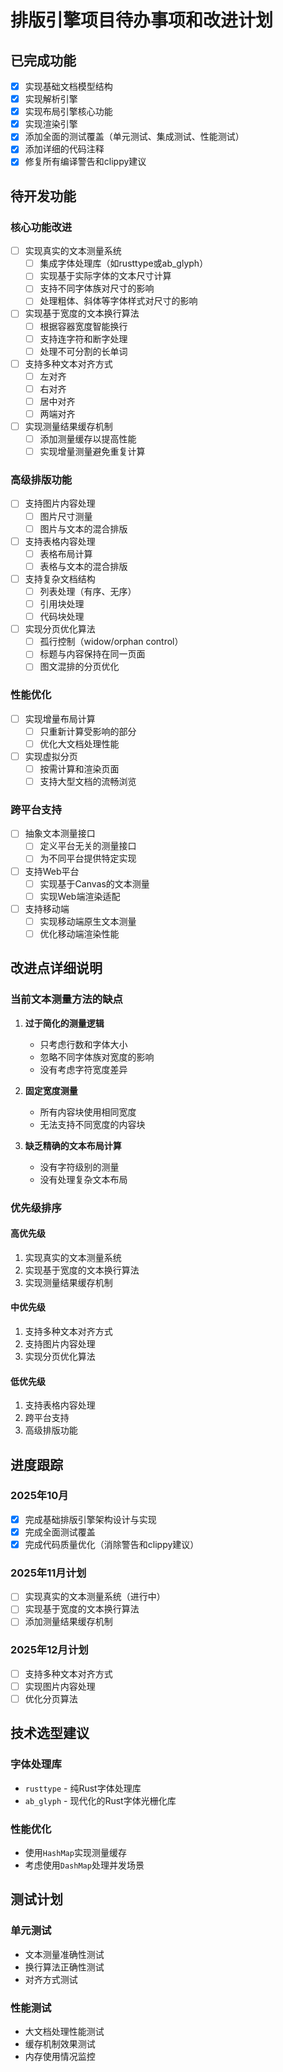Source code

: # 排版引擎项目待办事项和改进计划

## 已完成功能

- [x] 实现基础文档模型结构
- [x] 实现解析引擎
- [x] 实现布局引擎核心功能
- [x] 实现渲染引擎
- [x] 添加全面的测试覆盖（单元测试、集成测试、性能测试）
- [x] 添加详细的代码注释
- [x] 修复所有编译警告和clippy建议

## 待开发功能

### 核心功能改进

- [ ] 实现真实的文本测量系统
  - [ ] 集成字体处理库（如rusttype或ab_glyph）
  - [ ] 实现基于实际字体的文本尺寸计算
  - [ ] 支持不同字体族对尺寸的影响
  - [ ] 处理粗体、斜体等字体样式对尺寸的影响

- [ ] 实现基于宽度的文本换行算法
  - [ ] 根据容器宽度智能换行
  - [ ] 支持连字符和断字处理
  - [ ] 处理不可分割的长单词

- [ ] 支持多种文本对齐方式
  - [ ] 左对齐
  - [ ] 右对齐
  - [ ] 居中对齐
  - [ ] 两端对齐

- [ ] 实现测量结果缓存机制
  - [ ] 添加测量缓存以提高性能
  - [ ] 实现增量测量避免重复计算

### 高级排版功能

- [ ] 支持图片内容处理
  - [ ] 图片尺寸测量
  - [ ] 图片与文本的混合排版

- [ ] 支持表格内容处理
  - [ ] 表格布局计算
  - [ ] 表格与文本的混合排版

- [ ] 支持复杂文档结构
  - [ ] 列表处理（有序、无序）
  - [ ] 引用块处理
  - [ ] 代码块处理

- [ ] 实现分页优化算法
  - [ ] 孤行控制（widow/orphan control）
  - [ ] 标题与内容保持在同一页面
  - [ ] 图文混排的分页优化

### 性能优化

- [ ] 实现增量布局计算
  - [ ] 只重新计算受影响的部分
  - [ ] 优化大文档处理性能

- [ ] 实现虚拟分页
  - [ ] 按需计算和渲染页面
  - [ ] 支持大型文档的流畅浏览

### 跨平台支持

- [ ] 抽象文本测量接口
  - [ ] 定义平台无关的测量接口
  - [ ] 为不同平台提供特定实现

- [ ] 支持Web平台
  - [ ] 实现基于Canvas的文本测量
  - [ ] 实现Web端渲染适配

- [ ] 支持移动端
  - [ ] 实现移动端原生文本测量
  - [ ] 优化移动端渲染性能

## 改进点详细说明

### 当前文本测量方法的缺点

1. **过于简化的测量逻辑**
   - 只考虑行数和字体大小
   - 忽略不同字体族对宽度的影响
   - 没有考虑字符宽度差异

2. **固定宽度测量**
   - 所有内容块使用相同宽度
   - 无法支持不同宽度的内容块

3. **缺乏精确的文本布局计算**
   - 没有字符级别的测量
   - 没有处理复杂文本布局

### 优先级排序

#### 高优先级
1. 实现真实的文本测量系统
2. 实现基于宽度的文本换行算法
3. 实现测量结果缓存机制

#### 中优先级
1. 支持多种文本对齐方式
2. 支持图片内容处理
3. 实现分页优化算法

#### 低优先级
1. 支持表格内容处理
2. 跨平台支持
3. 高级排版功能

## 进度跟踪

### 2025年10月
- [x] 完成基础排版引擎架构设计与实现
- [x] 完成全面测试覆盖
- [x] 完成代码质量优化（消除警告和clippy建议）

### 2025年11月计划
- [ ] 实现真实的文本测量系统（进行中）
- [ ] 实现基于宽度的文本换行算法
- [ ] 添加测量结果缓存机制

### 2025年12月计划
- [ ] 支持多种文本对齐方式
- [ ] 实现图片内容处理
- [ ] 优化分页算法

## 技术选型建议

### 字体处理库
- `rusttype` - 纯Rust字体处理库
- `ab_glyph` - 现代化的Rust字体光栅化库

### 性能优化
- 使用`HashMap`实现测量缓存
- 考虑使用`DashMap`处理并发场景

## 测试计划

### 单元测试
- 文本测量准确性测试
- 换行算法正确性测试
- 对齐方式测试

### 性能测试
- 大文档处理性能测试
- 缓存机制效果测试
- 内存使用情况监控

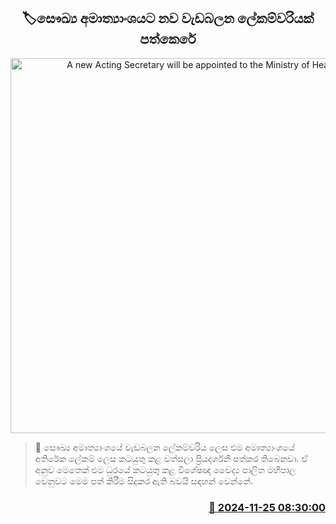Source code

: <p align='center'><b><h2 align='center' title='A new Acting Secretary will be appointed to the Ministry of Health'>🏷සෞඛ්‍ය අමාත්‍යාංශයට නව වැඩබලන ලේකම්වරියක් පත්කෙරේ</h2></b></p>
<p align='center'><img src='https://helakuru.sgp1.cdn.digitaloceanspaces.com/esana/images/lib/ministry-health-n.jpg' width='600' alt='A new Acting Secretary will be appointed to the Ministry of Health'></p>

>📝 සෞඛ්‍ය අමාත්‍යාංශයේ වැඩබලන ලේකම්වරිය ලෙස එම අමාත්‍යාංශයේ අතිරේක ලේකම් ලෙස කටයුතු කළ වත්සලා ප්‍රියදර්ශනී පත්කර තිබෙනවා.
ඒ අනුව මෙතෙක් එම ධුරයේ කටයුතු කළ විශේෂඥ වෛද්‍ය පාලිත මහීපාල වෙනුවට මෙම පත් කිරීම සිදුකර ඇති බවයි සඳහන් වෙන්නේ.


<h3 align='right'><a href='https://www.helakuru.lk/esana/p/105400/'>📅 2024-11-25 08:30:00</a></h3>
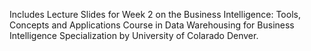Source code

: Includes Lecture Slides for Week 2 on the Business Intelligence: Tools, Concepts and Applications Course in Data Warehousing for Business Intelligence Specialization by University of Colarado Denver.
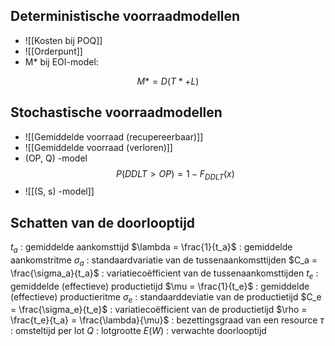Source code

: 
## Deterministische voorraadmodellen
- ![[Kosten bij POQ]]
- ![[Orderpunt]]
- M* bij EOI-model:

$$
M* = D(T* + L) 
$$

## Stochastische voorraadmodellen 
- ![[Gemiddelde voorraad (recupereerbaar)]]
- ![[Gemiddelde voorraad (verloren)]]
- (OP, Q) -model
$$ 
P(DDLT>OP) = 1 - F_{DDLT}(x) 
$$
- ![[(S, s) -model]]

## Schatten van de doorlooptijd
$t_a$ : gemiddelde aankomsttijd
$\lambda = \frac{1}{t_a}$ : gemiddelde aankomstritme
$\sigma_a$ : standaardvariatie van de tussenaankomsttijden
$C_a = \frac{\sigma_a}{t_a}$ : variatiecoëfficient van de tussenaankomsttijden
$t_e$ : gemiddelde (effectieve) productietijd
$\mu = \frac{1}{t_e}$ : gemiddelde (effectieve) productieritme
$\sigma_e$ : standaarddeviatie van de productietijd
$C_e = \frac{\sigma_e}{t_e}$ : variatiecoëfficient van de productietijd
$\rho = \frac{t_e}{t_a} = \frac{\lambda}{\mu}$ : bezettingsgraad van een resource
$\tau$ : omsteltijd per lot
$Q$ : lotgrootte
$E(W)$ : verwachte doorlooptijd
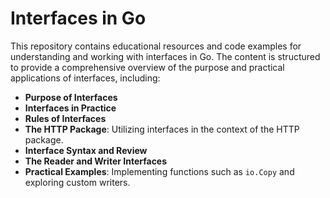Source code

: # Interfaces in Go

This repository contains educational resources and code examples for understanding and working with interfaces in Go. The content is structured to provide a comprehensive overview of the purpose and practical applications of interfaces, including:

- **Purpose of Interfaces**
- **Interfaces in Practice**
- **Rules of Interfaces**
- **The HTTP Package**: Utilizing interfaces in the context of the HTTP package.
- **Interface Syntax and Review**
- **The Reader and Writer Interfaces**
- **Practical Examples**: Implementing functions such as `io.Copy` and exploring custom writers.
________________
▶ _GOAL OF THE EXERCISE_: Give every line of the data above again as it stands; the pictures stay out.

▶ _RESULT FOR THIS TASK_:
Source code

: # 排版引擎项目待办事项和改进计划

## 已完成功能

- [x] 实现基础文档模型结构
- [x] 实现解析引擎
- [x] 实现布局引擎核心功能
- [x] 实现渲染引擎
- [x] 添加全面的测试覆盖（单元测试、集成测试、性能测试）
- [x] 添加详细的代码注释
- [x] 修复所有编译警告和clippy建议

## 待开发功能

### 核心功能改进

- [ ] 实现真实的文本测量系统
  - [ ] 集成字体处理库（如rusttype或ab_glyph）
  - [ ] 实现基于实际字体的文本尺寸计算
  - [ ] 支持不同字体族对尺寸的影响
  - [ ] 处理粗体、斜体等字体样式对尺寸的影响

- [ ] 实现基于宽度的文本换行算法
  - [ ] 根据容器宽度智能换行
  - [ ] 支持连字符和断字处理
  - [ ] 处理不可分割的长单词

- [ ] 支持多种文本对齐方式
  - [ ] 左对齐
  - [ ] 右对齐
  - [ ] 居中对齐
  - [ ] 两端对齐

- [ ] 实现测量结果缓存机制
  - [ ] 添加测量缓存以提高性能
  - [ ] 实现增量测量避免重复计算

### 高级排版功能

- [ ] 支持图片内容处理
  - [ ] 图片尺寸测量
  - [ ] 图片与文本的混合排版

- [ ] 支持表格内容处理
  - [ ] 表格布局计算
  - [ ] 表格与文本的混合排版

- [ ] 支持复杂文档结构
  - [ ] 列表处理（有序、无序）
  - [ ] 引用块处理
  - [ ] 代码块处理

- [ ] 实现分页优化算法
  - [ ] 孤行控制（widow/orphan control）
  - [ ] 标题与内容保持在同一页面
  - [ ] 图文混排的分页优化

### 性能优化

- [ ] 实现增量布局计算
  - [ ] 只重新计算受影响的部分
  - [ ] 优化大文档处理性能

- [ ] 实现虚拟分页
  - [ ] 按需计算和渲染页面
  - [ ] 支持大型文档的流畅浏览

### 跨平台支持

- [ ] 抽象文本测量接口
  - [ ] 定义平台无关的测量接口
  - [ ] 为不同平台提供特定实现

- [ ] 支持Web平台
  - [ ] 实现基于Canvas的文本测量
  - [ ] 实现Web端渲染适配

- [ ] 支持移动端
  - [ ] 实现移动端原生文本测量
  - [ ] 优化移动端渲染性能

## 改进点详细说明

### 当前文本测量方法的缺点

1. **过于简化的测量逻辑**
   - 只考虑行数和字体大小
   - 忽略不同字体族对宽度的影响
   - 没有考虑字符宽度差异

2. **固定宽度测量**
   - 所有内容块使用相同宽度
   - 无法支持不同宽度的内容块

3. **缺乏精确的文本布局计算**
   - 没有字符级别的测量
   - 没有处理复杂文本布局

### 优先级排序

#### 高优先级
1. 实现真实的文本测量系统
2. 实现基于宽度的文本换行算法
3. 实现测量结果缓存机制

#### 中优先级
1. 支持多种文本对齐方式
2. 支持图片内容处理
3. 实现分页优化算法

#### 低优先级
1. 支持表格内容处理
2. 跨平台支持
3. 高级排版功能

## 进度跟踪

### 2025年10月
- [x] 完成基础排版引擎架构设计与实现
- [x] 完成全面测试覆盖
- [x] 完成代码质量优化（消除警告和clippy建议）

### 2025年11月计划
- [ ] 实现真实的文本测量系统（进行中）
- [ ] 实现基于宽度的文本换行算法
- [ ] 添加测量结果缓存机制

### 2025年12月计划
- [ ] 支持多种文本对齐方式
- [ ] 实现图片内容处理
- [ ] 优化分页算法

## 技术选型建议

### 字体处理库
- `rusttype` - 纯Rust字体处理库
- `ab_glyph` - 现代化的Rust字体光栅化库

### 性能优化
- 使用`HashMap`实现测量缓存
- 考虑使用`DashMap`处理并发场景

## 测试计划

### 单元测试
- 文本测量准确性测试
- 换行算法正确性测试
- 对齐方式测试

### 性能测试
- 大文档处理性能测试
- 缓存机制效果测试
- 内存使用情况监控

Source code

: <p align='center'><b><h2 align='center' title='A new Acting Secretary will be appointed to the Ministry of Health'>🏷සෞඛ්‍ය අමාත්‍යාංශයට නව වැඩබලන ලේකම්වරියක් පත්කෙරේ</h2></b></p>
<p align='center'><img src='https://helakuru.sgp1.cdn.digitaloceanspaces.com/esana/images/lib/ministry-health-n.jpg' width='600' alt='A new Acting Secretary will be appointed to the Ministry of Health'></p>

>📝 සෞඛ්‍ය අමාත්‍යාංශයේ වැඩබලන ලේකම්වරිය ලෙස එම අමාත්‍යාංශයේ අතිරේක ලේකම් ලෙස කටයුතු කළ වත්සලා ප්‍රියදර්ශනී පත්කර තිබෙනවා.
ඒ අනුව මෙතෙක් එම ධුරයේ කටයුතු කළ විශේෂඥ වෛද්‍ය පාලිත මහීපාල වෙනුවට මෙම පත් කිරීම සිදුකර ඇති බවයි සඳහන් වෙන්නේ.


<h3 align='right'><a href='https://www.helakuru.lk/esana/p/105400/'>📅 2024-11-25 08:30:00</a></h3>
Source code

: Includes Lecture Slides for Week 2 on the Business Intelligence: Tools, Concepts and Applications Course in Data Warehousing for Business Intelligence Specialization by University of Colarado Denver.
Source code

: 
## Deterministische voorraadmodellen
- ![[Kosten bij POQ]]
- ![[Orderpunt]]
- M* bij EOI-model:

$$
M* = D(T* + L) 
$$

## Stochastische voorraadmodellen 
- ![[Gemiddelde voorraad (recupereerbaar)]]
- ![[Gemiddelde voorraad (verloren)]]
- (OP, Q) -model
$$ 
P(DDLT>OP) = 1 - F_{DDLT}(x) 
$$
- ![[(S, s) -model]]

## Schatten van de doorlooptijd
$t_a$ : gemiddelde aankomsttijd
$\lambda = \frac{1}{t_a}$ : gemiddelde aankomstritme
$\sigma_a$ : standaardvariatie van de tussenaankomsttijden
$C_a = \frac{\sigma_a}{t_a}$ : variatiecoëfficient van de tussenaankomsttijden
$t_e$ : gemiddelde (effectieve) productietijd
$\mu = \frac{1}{t_e}$ : gemiddelde (effectieve) productieritme
$\sigma_e$ : standaarddeviatie van de productietijd
$C_e = \frac{\sigma_e}{t_e}$ : variatiecoëfficient van de productietijd
$\rho = \frac{t_e}{t_a} = \frac{\lambda}{\mu}$ : bezettingsgraad van een resource
$\tau$ : omsteltijd per lot
$Q$ : lotgrootte
$E(W)$ : verwachte doorlooptijd
Source code

: # Interfaces in Go

This repository contains educational resources and code examples for understanding and working with interfaces in Go. The content is structured to provide a comprehensive overview of the purpose and practical applications of interfaces, including:

- **Purpose of Interfaces**
- **Interfaces in Practice**
- **Rules of Interfaces**
- **The HTTP Package**: Utilizing interfaces in the context of the HTTP package.
- **Interface Syntax and Review**
- **The Reader and Writer Interfaces**
- **Practical Examples**: Implementing functions such as `io.Copy` and exploring custom writers.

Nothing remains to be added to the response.